# USG compressed fiberglass tiles



## chas (Jan 28, 2007)

I ran across some USG ceiling tiles in Home Depot that appear to be made of compressed (rigid) fiberglass with a thin perforated white vinyl on one side. Here's a link to what I think they are:

http://www.usg.com/navigate.do?reso...lcyon_ClimaPlus_Acoustical_Ceiling_Panels.htm

The vinyl seems like it would peel off ok. Would these be suitable for use as acoustic panels on walls if covered with fabric? How would the thin perforated vinyl affect performance?


----------



## basementjack (Sep 18, 2006)

it would be OK, but for the effort, you're probably better off with some GIK panels - they're pretty inexpensive.

Also, it would be worth your time to look up insulation distributors in your area - ask them if they have 6 pound rigid fiberglass - the brand doesn't really matter. They'll either know exactly what you're talking about or they won't know anything.

Another source of suitable insulation is heating supply companies -ie the kind that sell furnaces and ductwork - there are several acoustic insulation products geared for ductwork that would work well on a wall panel, and given the need for heating supplies in Minnesota, I bet you'll find this closer than you think (we have a supply place closer than home depot!)

if you are going to make wall panels, check out www.wallmate.net - they have some plastic track that makes an on wall panel very easy to do. 

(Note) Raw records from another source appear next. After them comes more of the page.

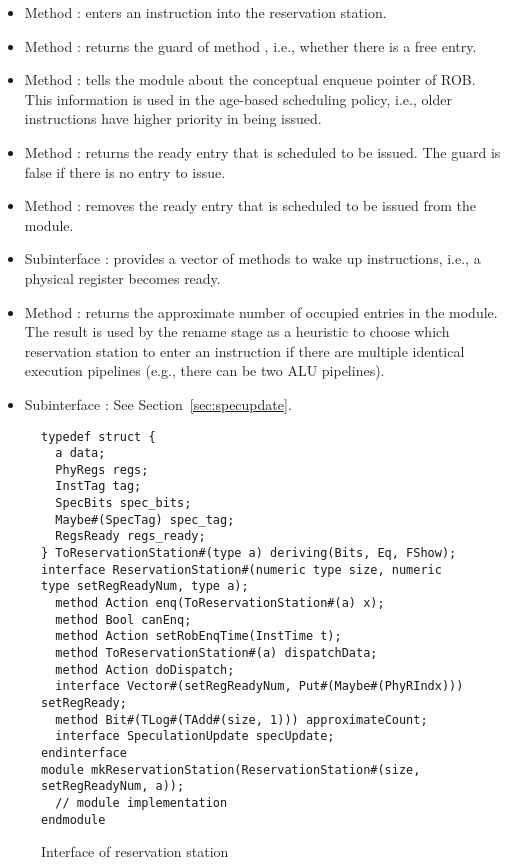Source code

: \begin{itemize}
    \item Method : enters an instruction into the reservation station.
    \item Method : returns the guard of method , i.e., whether there is a free entry.
    \item Method : tells the module about the conceptual enqueue pointer of ROB.
    This information is used in the age-based scheduling policy, i.e., older instructions have higher priority in being issued.
    \item Method : returns the ready entry that is scheduled to be issued.
    The guard is false if there is no entry to issue.
    \item Method : removes the ready entry that is scheduled to be issued from the module.
    \item Subinterface : provides a vector of methods to wake up instructions, i.e., a physical register becomes ready.
    \item Method : returns the approximate number of occupied entries in the module.
    The result is used by the rename stage as a heuristic to choose which reservation station to enter an instruction if there are multiple identical execution pipelines (e.g., there can be two ALU pipelines).
    \item Subinterface : See Section~\ref{sec:specupdate}.
\end{itemize}

\begin{figure}[t]
\begin{lstlisting}[caption={}]
typedef struct {
  a data;
  PhyRegs regs;
  InstTag tag;
  SpecBits spec_bits;
  Maybe#(SpecTag) spec_tag;
  RegsReady regs_ready;
} ToReservationStation#(type a) deriving(Bits, Eq, FShow);
interface ReservationStation#(numeric type size, numeric type setRegReadyNum, type a);
  method Action enq(ToReservationStation#(a) x);
  method Bool canEnq;
  method Action setRobEnqTime(InstTime t);
  method ToReservationStation#(a) dispatchData;
  method Action doDispatch;
  interface Vector#(setRegReadyNum, Put#(Maybe#(PhyRIndx))) setRegReady;
  method Bit#(TLog#(TAdd#(size, 1))) approximateCount;
  interface SpeculationUpdate specUpdate;
endinterface
module mkReservationStation(ReservationStation#(size, setRegReadyNum, a));
  // module implementation
endmodule
\end{lstlisting}
\caption{Interface of reservation station}\label{fig:rs-ifc}
\end{figure}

Down side, is this would be a permanent install, Up side is that since it's perm. and attached right to the wall, it will fit the wall perfectly, and you can size it exactly.

There are all sorts of decorating techniques you can use with this approach - ie panel, strip of Cherry wood, panel, strip etc... which can make the visuals of the panels more appealing.

Also realize that you don't HAVE to put insulation behind every panel - so if the room would look better with panels all the way around, you don't have to worry about over deadening the room.

The only down side to on-wall panels, is they don't do anything for low frequency. 

Typically you see people deal with this by putting rigid fiberglass diagonally across the corners of the room. so you could do that, and still use something like wallmate to mount the fabric.

Of course with some straight wood boards and a staple gun, you could achieve similar results.


----------



## chas (Jan 28, 2007)

Thanks for the info Jack. I'm actually working on some superchunk corner traps using sliced up 703 panels. I was thinking about ordering another case and making the wall panels but the shipping gets a bit pricey and I thought buying a case or two of these tiles would be cheaper and easier.

I'll have to check on the heating supply companies...thanks for the tips!


----------



## chas (Jan 28, 2007)

Ended up picking up a case of these:
http://swbg1.tripod.com/capaul_label.jpg
http://swbg1.tripod.com/strata.jpg


----------



## JimP (May 18, 2006)

chas,

I've seen those (or something similar enough to them) and was wondering how they would perform.

Did you get a chance to try them out?


----------



## chas (Jan 28, 2007)

No I haven't had time to build all three panels yet so they are still a work in progress.


----------



## cburbs (Mar 27, 2007)

Hey,
What was the $ on the case of tiles?


----------



## chas (Jan 28, 2007)

I think it was $55 for a case of twelve.


----------



## DrPainMD (Jan 25, 2007)

chas, looks like a good idea. let us know how it works.


----------